------ Extracted data

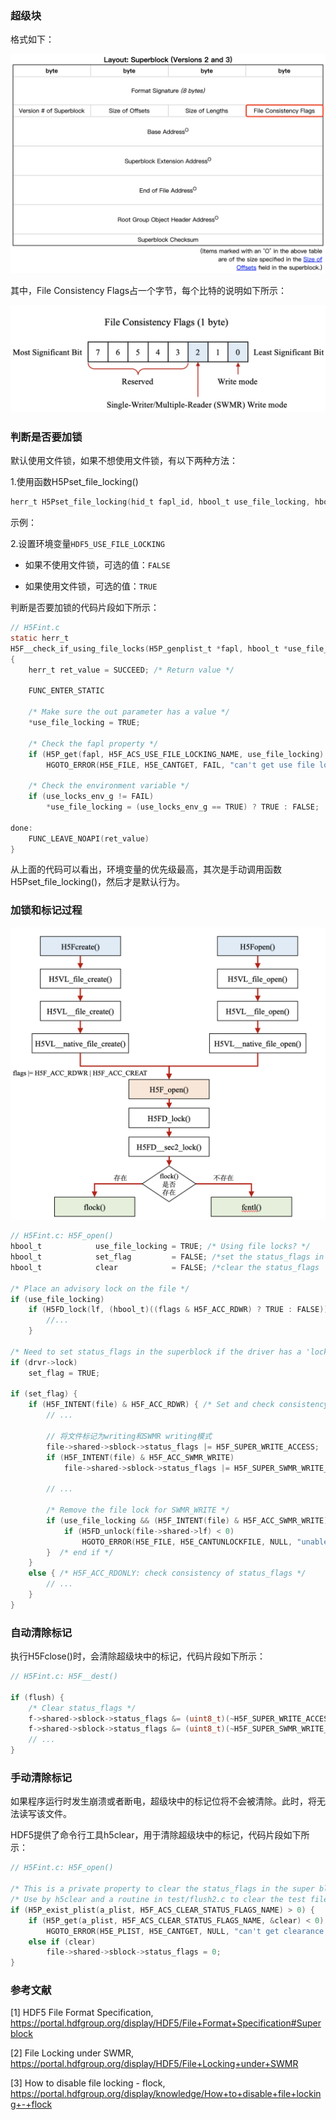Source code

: ### 超级块

格式如下：

![](../img/hdf5-file-format-superblock-version-2&3.png ':size=500x400')

其中，File Consistency Flags占一个字节，每个比特的说明如下所示：

![](../img/hdf5-superblock-file-consistency-flags.png ':size=500x180')

### 判断是否要加锁

默认使用文件锁，如果不想使用文件锁，有以下两种方法：

1.使用函数H5Pset_file_locking()

```c
herr_t H5Pset_file_locking(hid_t fapl_id, hbool_t use_file_locking, hbool_t ignore_when_disabled);
```

示例：

2.设置环境变量`HDF5_USE_FILE_LOCKING`

* 如果不使用文件锁，可选的值：`FALSE`

* 如果使用文件锁，可选的值：`TRUE`

判断是否要加锁的代码片段如下所示：

```c
// H5Fint.c
static herr_t
H5F__check_if_using_file_locks(H5P_genplist_t *fapl, hbool_t *use_file_locking)
{
    herr_t ret_value = SUCCEED; /* Return value */

    FUNC_ENTER_STATIC

    /* Make sure the out parameter has a value */
    *use_file_locking = TRUE;

    /* Check the fapl property */
    if (H5P_get(fapl, H5F_ACS_USE_FILE_LOCKING_NAME, use_file_locking) < 0)
        HGOTO_ERROR(H5E_FILE, H5E_CANTGET, FAIL, "can't get use file locking flag")

    /* Check the environment variable */
    if (use_locks_env_g != FAIL)
        *use_file_locking = (use_locks_env_g == TRUE) ? TRUE : FALSE;

done:
    FUNC_LEAVE_NOAPI(ret_value)
}
```

从上面的代码可以看出，环境变量的优先级最高，其次是手动调用函数H5Pset_file_locking()，然后才是默认行为。

### 加锁和标记过程

![](../img/hdf5-file-locking.png ':size=400x400')

```c
// H5Fint.c: H5F_open()
hbool_t            use_file_locking = TRUE; /* Using file locks? */
hbool_t            set_flag         = FALSE; /*set the status_flags in the superblock */
hbool_t            clear            = FALSE; /*clear the status_flags         */

/* Place an advisory lock on the file */
if (use_file_locking)
    if (H5FD_lock(lf, (hbool_t)((flags & H5F_ACC_RDWR) ? TRUE : FALSE)) < 0) {
        //...
    }

/* Need to set status_flags in the superblock if the driver has a 'lock' method */
if (drvr->lock)
    set_flag = TRUE;

if (set_flag) {
    if (H5F_INTENT(file) & H5F_ACC_RDWR) { /* Set and check consistency of status_flags */
        // ...

        // 将文件标记为writing和SWMR writing模式
        file->shared->sblock->status_flags |= H5F_SUPER_WRITE_ACCESS;
        if (H5F_INTENT(file) & H5F_ACC_SWMR_WRITE)
            file->shared->sblock->status_flags |= H5F_SUPER_SWMR_WRITE_ACCESS;

        // ...

        /* Remove the file lock for SWMR_WRITE */
        if (use_file_locking && (H5F_INTENT(file) & H5F_ACC_SWMR_WRITE)) {
            if (H5FD_unlock(file->shared->lf) < 0)
                HGOTO_ERROR(H5E_FILE, H5E_CANTUNLOCKFILE, NULL, "unable to unlock the file")
        }  /* end if */
    }
    else { /* H5F_ACC_RDONLY: check consistency of status_flags */
        // ...
    }
}
```

### 自动清除标记

执行H5Fclose()时，会清除超级块中的标记，代码片段如下所示：

```c
// H5Fint.c: H5F__dest()

if (flush) {
    /* Clear status_flags */
    f->shared->sblock->status_flags &= (uint8_t)(~H5F_SUPER_WRITE_ACCESS);
    f->shared->sblock->status_flags &= (uint8_t)(~H5F_SUPER_SWMR_WRITE_ACCESS);
    // ... 
}
```

### 手动清除标记

如果程序运行时发生崩溃或者断电，超级块中的标记位将不会被清除。此时，将无法读写该文件。

HDF5提供了命令行工具h5clear，用于清除超级块中的标记，代码片段如下所示：

```c
// H5Fint.c: H5F_open()

/* This is a private property to clear the status_flags in the super block */
/* Use by h5clear and a routine in test/flush2.c to clear the test file's status_flags */
if (H5P_exist_plist(a_plist, H5F_ACS_CLEAR_STATUS_FLAGS_NAME) > 0) {
    if (H5P_get(a_plist, H5F_ACS_CLEAR_STATUS_FLAGS_NAME, &clear) < 0)
        HGOTO_ERROR(H5E_PLIST, H5E_CANTGET, NULL, "can't get clearance for status_flags")
    else if (clear)
        file->shared->sblock->status_flags = 0;
}
```

### 参考文献

[1] HDF5 File Format Specification, https://portal.hdfgroup.org/display/HDF5/File+Format+Specification#Superblock

[2] File Locking under SWMR, https://portal.hdfgroup.org/display/HDF5/File+Locking+under+SWMR

[3] How to disable file locking - flock, https://portal.hdfgroup.org/display/knowledge/How+to+disable+file+locking+-+flock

------------

Directions: How many lines in the entries above include the string "TRUE"? Give only the number.

Solution to this exercise: 6